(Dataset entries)
____

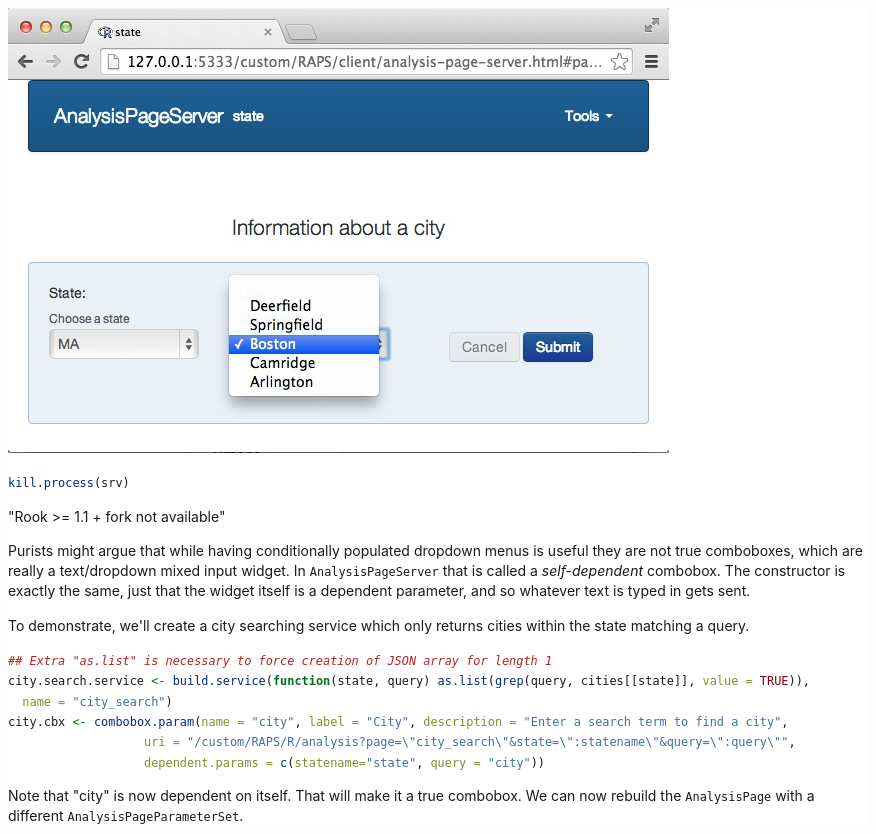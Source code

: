 <p class="centered"><img src = "images/state-city-3.png" class =
  "screen-shot"></p>


```r
kill.process(srv)
```

"Rook >= 1.1 + fork not available"

Purists might argue that while having conditionally populated dropdown menus is useful
they are not true comboboxes, which are really a text/dropdown mixed input widget. In
`AnalysisPageServer` that is called a *self-dependent* combobox. The constructor is exactly
the same, just that the widget itself is a dependent parameter, and so whatever text is
typed in gets sent.

To demonstrate, we'll create a city searching service which only returns cities within the state
matching a query.


```r
## Extra "as.list" is necessary to force creation of JSON array for length 1
city.search.service <- build.service(function(state, query) as.list(grep(query, cities[[state]], value = TRUE)),
  name = "city_search")
city.cbx <- combobox.param(name = "city", label = "City", description = "Enter a search term to find a city",
                   uri = "/custom/RAPS/R/analysis?page=\"city_search\"&state=\":statename\"&query=\":query\"",
                   dependent.params = c(statename="state", query = "city"))
```

Note that "city" is now dependent on itself. That will make it a true combobox. We can now rebuild the `AnalysisPage`
with a different `AnalysisPageParameterSet`.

____

- _Prompt_: Instructions for the copy: start at the first entry, stop after the line containing "typed in gets sent.", keep every line exact, and drop the pictures.

- _Task output_:
Source code

: <p class="centered"><img src = "images/state-city-3.png" class =
  "screen-shot"></p>


```r
kill.process(srv)
```

"Rook >= 1.1 + fork not available"

Purists might argue that while having conditionally populated dropdown menus is useful
they are not true comboboxes, which are really a text/dropdown mixed input widget. In
`AnalysisPageServer` that is called a *self-dependent* combobox. The constructor is exactly
the same, just that the widget itself is a dependent parameter, and so whatever text is
typed in gets sent.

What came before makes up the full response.